Which lines to output? The line containing "url = 'your_mongo_db_url'" and every line after it in the data below, each copied exactly.

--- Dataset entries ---
════════════════════

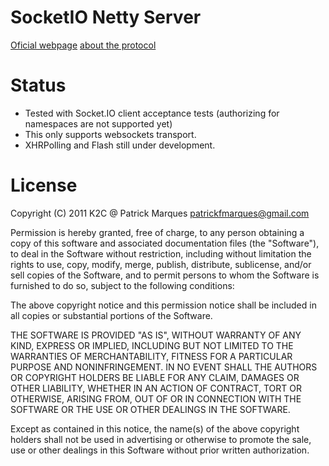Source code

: SocketIO Netty Server
=====================

[Oficial webpage](http://socket.io/)
[about the protocol](https://github.com/LearnBoost/Socket.IO)

Status
======

 * Tested with Socket.IO client acceptance tests (authorizing for namespaces are not supported yet)
 * This only supports websockets transport.
 * XHRPolling and Flash still under development.

License
=======

Copyright (C) 2011 K2C @ Patrick Marques <patrickfmarques@gmail.com>

Permission is hereby granted, free of charge, to any person obtaining a copy of
this software and associated documentation files (the "Software"), to deal in
the Software without restriction, including without limitation the rights to
use, copy, modify, merge, publish, distribute, sublicense, and/or sell copies
of the Software, and to permit persons to whom the Software is furnished to do
so, subject to the following conditions:

The above copyright notice and this permission notice shall be included in all
copies or substantial portions of the Software.

THE SOFTWARE IS PROVIDED "AS IS", WITHOUT WARRANTY OF ANY KIND, EXPRESS OR
IMPLIED, INCLUDING BUT NOT LIMITED TO THE WARRANTIES OF MERCHANTABILITY,
FITNESS FOR A PARTICULAR PURPOSE AND NONINFRINGEMENT. IN NO EVENT SHALL THE
AUTHORS OR COPYRIGHT HOLDERS BE LIABLE FOR ANY CLAIM, DAMAGES OR OTHER
LIABILITY, WHETHER IN AN ACTION OF CONTRACT, TORT OR OTHERWISE, ARISING FROM,
OUT OF OR IN CONNECTION WITH THE SOFTWARE OR THE USE OR OTHER DEALINGS IN THE
SOFTWARE.

Except as contained in this notice, the name(s) of the above copyright holders
shall not be used in advertising or otherwise to promote the sale, use or other
dealings in this Software without prior written authorization.
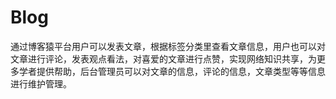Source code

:# Blog
通过博客猿平台用户可以发表文章，根据标签分类里查看文章信息，用户也可以对文章进行评论，发表观点看法，对喜爱的文章进行点赞，实现网络知识共享，为更多学者提供帮助，后台管理员可以对文章的信息，评论的信息，文章类型等等信息进行维护管理。
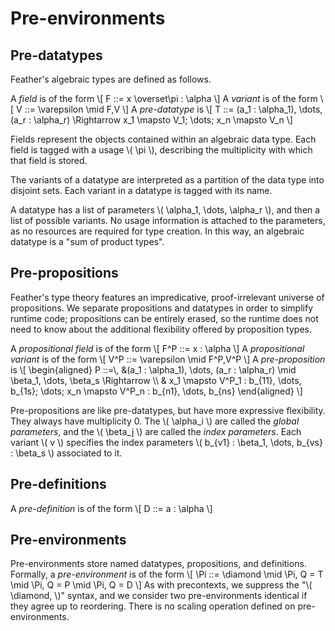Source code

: # Pre-environments

## Pre-datatypes

Feather's algebraic types are defined as follows.

A *field* is of the form
\\[ F ::= x \overset\pi : \alpha \\]
A *variant* is of the form
\\[ V ::= \varepsilon \mid F,V \\]
A *pre-datatype* is
\\[ T ::= (a_1 : \alpha_1), \dots, (a_r : \alpha_r) \Rightarrow x_1 \mapsto V_1; \dots; x_n \mapsto V_n \\]

Fields represent the objects contained within an algebraic data type.
Each field is tagged with a usage \\( \pi \\), describing the multiplicity with which that field is stored.

The variants of a datatype are interpreted as a partition of the data type into disjoint sets.
Each variant in a datatype is tagged with its name.

A datatype has a list of parameters \\( \alpha_1, \dots, \alpha_r \\), and then a list of possible variants.
No usage information is attached to the parameters, as no resources are required for type creation.
In this way, an algebraic datatype is a "sum of product types".

## Pre-propositions

Feather's type theory features an impredicative, proof-irrelevant universe of propositions.
We separate propositions and datatypes in order to simplify runtime code; propositions can be entirely erased, so the runtime does not need to know about the additional flexibility offered by proposition types.

A *propositional field* is of the form
\\[ F^P ::= x : \alpha \\]
A *propositional variant* is of the form
\\[ V^P ::= \varepsilon \mid F^P,V^P \\]
A *pre-proposition* is
\\[ \begin{aligned}
    P ::=\\, &(a_1 : \alpha_1), \dots, (a_r : \alpha_r) \mid \beta_1, \dots, \beta_s \Rightarrow \\\\
    & x_1 \mapsto V^P_1 : b_{11}, \dots, b_{1s}; \dots; x_n \mapsto V^P_n : b_{n1}, \dots, b_{ns}
\end{aligned} \\]

Pre-propositions are like pre-datatypes, but have more expressive flexibility.
They always have multiplicity 0.
The \\( \alpha_i \\) are called the *global parameters*, and the \\( \beta_j \\) are called the *index parameters*.
Each variant \\( v \\) specifies the index parameters \\( b_{v1} : \beta_1, \dots, b_{vs} : \beta_s \\) associated to it.

## Pre-definitions

A *pre-definition* is of the form
\\[ D ::= a : \alpha \\]

## Pre-environments

Pre-environments store named datatypes, propositions, and definitions.
Formally, a *pre-environment* is of the form
\\[ \Pi ::= \diamond \mid \Pi, Q = T \mid \Pi, Q = P \mid \Pi, Q = D \\]
As with precontexts, we suppress the "\\( \diamond, \\)" syntax, and we consider two pre-environments identical if they agree up to reordering.
There is no scaling operation defined on pre-environments.
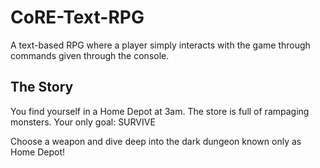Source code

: # CoRE-Text-RPG

A text-based RPG where a player simply interacts with the game through commands given through the console.

## The Story

You find yourself in a Home Depot at 3am. The store is full of rampaging monsters. Your only goal: SURVIVE

Choose a weapon and dive deep into the dark dungeon known only as Home Depot!
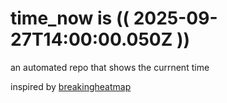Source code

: # time_now is (( 2025-09-27T14:00:00.050Z ))

an automated repo that shows the currnent time

inspired by [breakingheatmap](https://github.com/breakingheatmap/breakingheatmap)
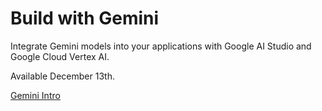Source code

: # Build with Gemini

Integrate Gemini models into your applications with Google AI Studio and Google Cloud Vertex AI. 

Available December 13th.

[Gemini Intro](https://deepmind.google/technologies/gemini/)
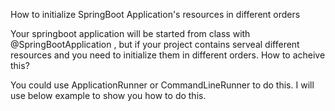 How to initialize SpringBoot Application's resources in different orders



Your springboot application will be started from class with @SpringBootApplication , but if your project contains serveal different resources and you need to initialize them in different orders. How to acheive this?



You could use ApplicationRunner or CommandLineRunner to do this.  I will use below example to show you how to do this.



 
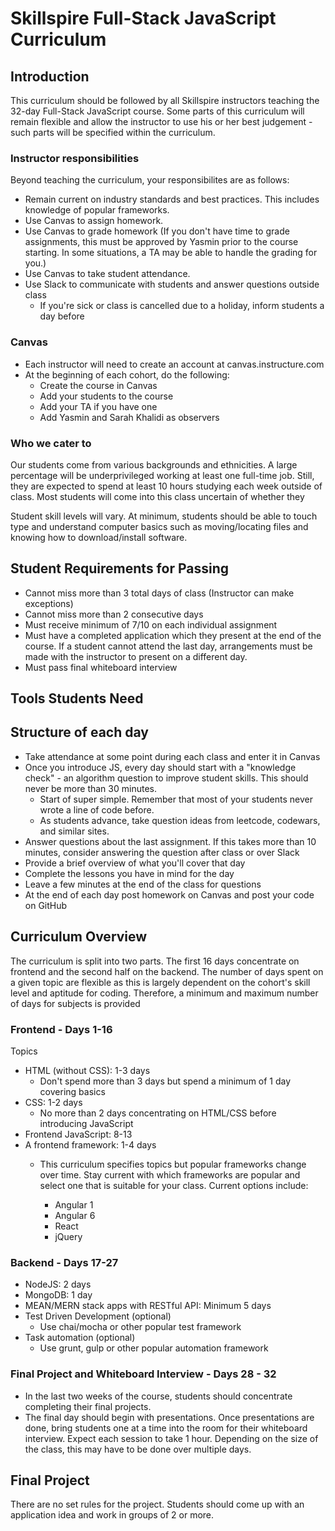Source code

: # Skillspire Full-Stack JavaScript Curriculum

## Introduction

This curriculum should be followed by all Skillspire instructors teaching the 32-day Full-Stack JavaScript course. Some parts of this curriculum will remain flexible and allow the instructor to use his or her best judgement - such parts will be specified within the curriculum.  

### Instructor responsibilities

Beyond teaching the curriculum, your responsibilites are as follows:

* Remain current on industry standards and best practices. This includes knowledge of popular frameworks.
* Use Canvas to assign homework.
* Use Canvas to grade homework (If you don't have time to grade assignments, this must be approved by Yasmin prior to the course starting. In some situations, a TA may be able to handle the grading for you.)
* Use Canvas to take student attendance.
* Use Slack to communicate with students and answer questions outside class
	* If you're sick or class is cancelled due to a holiday, inform students a day 	before


### Canvas
* Each instructor will need to create an account at canvas.instructure.com
* At the beginning of each cohort, do the following:
	* Create the course in Canvas
	* Add your students to the course
	* Add your TA if you have one
	* Add Yasmin and Sarah Khalidi as observers

### Who we cater to
Our students come from various backgrounds and ethnicities. A large percentage will be underprivileged working at least one full-time job. Still, they are expected to spend at least 10 hours studying each week outside of class. Most students will come into this class uncertain of whether they 

Student skill levels will vary. At minimum, students should be able to touch type and understand computer basics such as moving/locating files and knowing how to download/install software. 

## Student Requirements for Passing

* Cannot miss more than 3 total days of class (Instructor can make exceptions)
* Cannot miss more than 2 consecutive days
* Must receive minimum of 7/10 on each individual assignment
* Must have a completed application which they present at the end of the course. If a student cannot attend the last day, arrangements must be made with the instructor to present on a different day.
* Must pass final whiteboard interview

## Tools Students Need

## Structure of each day
* Take attendance at some point during each class and enter it in Canvas
* Once you introduce JS, every day should start with a "knowledge check" - an algorithm question to improve student skills. This should never be more than 30 minutes. 
	* Start of super simple. Remember that most of your students never wrote a line of code before.
	* As students advance, take question ideas from leetcode, codewars, and similar sites.
* Answer questions about the last assignment. If this takes more than 10 minutes, consider answering the question after class or over Slack
* Provide a brief overview of what you'll cover that day 
* Complete the lessons you have in mind for the day
* Leave a few minutes at the end of the class for questions
* At the end of each day post homework on Canvas and post your code on GitHub

## Curriculum Overview

The curriculum is split into two parts. The first 16 days concentrate on frontend and the second half on the backend. The number of days spent on a given topic are flexible as this is largely dependent on the cohort's skill level and aptitude for coding. Therefore, a minimum and maximum number of days for subjects is provided

### Frontend - Days 1-16

Topics 

* HTML (without CSS): 1-3 days
	* Don't spend more than 3 days but spend a minimum of 1 day covering basics
* CSS: 1-2 days
	* No more than 2 days concentrating on HTML/CSS before introducing JavaScript
* Frontend JavaScript: 8-13
* A frontend framework: 1-4 days
	* This curriculum specifies topics but popular frameworks change over time. Stay current with which frameworks are popular and select one that is suitable for your class. Current options include:

		* Angular 1
		* Angular 6
		* React
		* jQuery

### Backend - Days 17-27

* NodeJS: 2 days
* MongoDB: 1 day
* MEAN/MERN stack apps with RESTful API: Minimum 5 days
* Test Driven Development (optional)
	* Use chai/mocha or other popular test framework
* Task automation (optional)
	* Use grunt, gulp or other popular automation framework

### Final Project and Whiteboard Interview - Days 28 - 32

* In the last two weeks of the course, students should concentrate completing their final projects.
* The final day should begin with presentations. Once presentations are done, bring students one at a time into the room for their whiteboard interview. Expect each session to take 1 hour. Depending on the size of the class, this may have to be done over multiple days.


## Final Project
There are no set rules for the project. Students should come up with an application idea and work in groups of 2 or more.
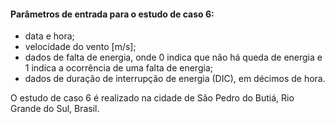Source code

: #### Parâmetros de entrada para o estudo de caso 6:
- data e hora;
- velocidade do vento [m/s];
- dados de falta de energia, onde 0 indica que não há queda de energia e 1 indica a ocorrência de uma falta de energia;
- dados de duração de interrupção de energia (DIC), em décimos de hora.

O estudo de caso 6 é realizado na cidade de São Pedro do Butiá, Rio Grande do Sul, Brasil.
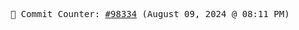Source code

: <p align="center">
    <samp>
        📮 Commit Counter: <a href="https://github.com/Javascript-void0/Javascript-void0/commits/main">#98334</a> (August 09, 2024 @ 08:11 PM)
    </samp>
</p>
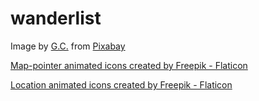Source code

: # wanderlist

Image by <a href="https://pixabay.com/users/garten-gg-201217/?utm_source=link-attribution&utm_medium=referral&utm_campaign=image&utm_content=3251357">G.C.</a> from <a href="https://pixabay.com//?utm_source=link-attribution&utm_medium=referral&utm_campaign=image&utm_content=3251357">Pixabay</a>

<a href="https://www.flaticon.com/free-animated-icons/map-pointer" title="map-pointer animated icons">Map-pointer animated icons created by Freepik - Flaticon</a>

<a href="https://www.flaticon.com/free-animated-icons/location" title="location animated icons">Location animated icons created by Freepik - Flaticon</a>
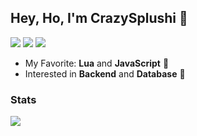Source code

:## Hey, Ho, I'm CrazySplushi 👋
[![](https://img.shields.io/badge/Discord-5865F2?logo=discord&logoColor=white&style=for-the-badge)](https://discord.com/users/1010526068404408412)
[![](https://img.shields.io/badge/EzCord-00A966?style=for-the-badge&logo=github&logoColor=white)](https://github.com/tibue99/ezcord)
[![](https://img.shields.io/badge/Keks_Bot-D0567A?style=for-the-badge&logo=cookiecutter&logoColor=white)](https://keksbot.xyz)

- My Favorite: **Lua** and **JavaScript** 🤖
- Interested in **Backend** and **Database** 🍪

### Stats
[![](https://github-readme-stats.vercel.app/api?username=SplushiDev&theme=dracula&count_private=true&show_icons=true&hide=contribs)](https://github.com/SplushiDev/)
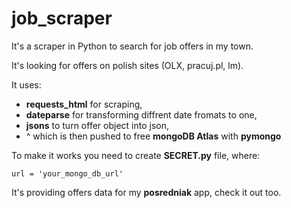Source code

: # job_scraper

It's a scraper in Python to search for job offers in my town.

It's looking for offers on polish sites (OLX, pracuj.pl, lm).

It uses: 
- **requests_html** for scraping,
- **dateparse** for transforming diffrent date fromats to one,
- **jsons** to turn offer object into json, 
- ^ which is then pushed to free **mongoDB Atlas** with **pymongo**
  
To make it works you need to create **SECRET.py** file, where:

    url = 'your_mongo_db_url'
  
It's providing offers data for my **posredniak** app, check it out too.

════════════════════

--- Task result ---
    url = 'your_mongo_db_url'
  
It's providing offers data for my **posredniak** app, check it out too.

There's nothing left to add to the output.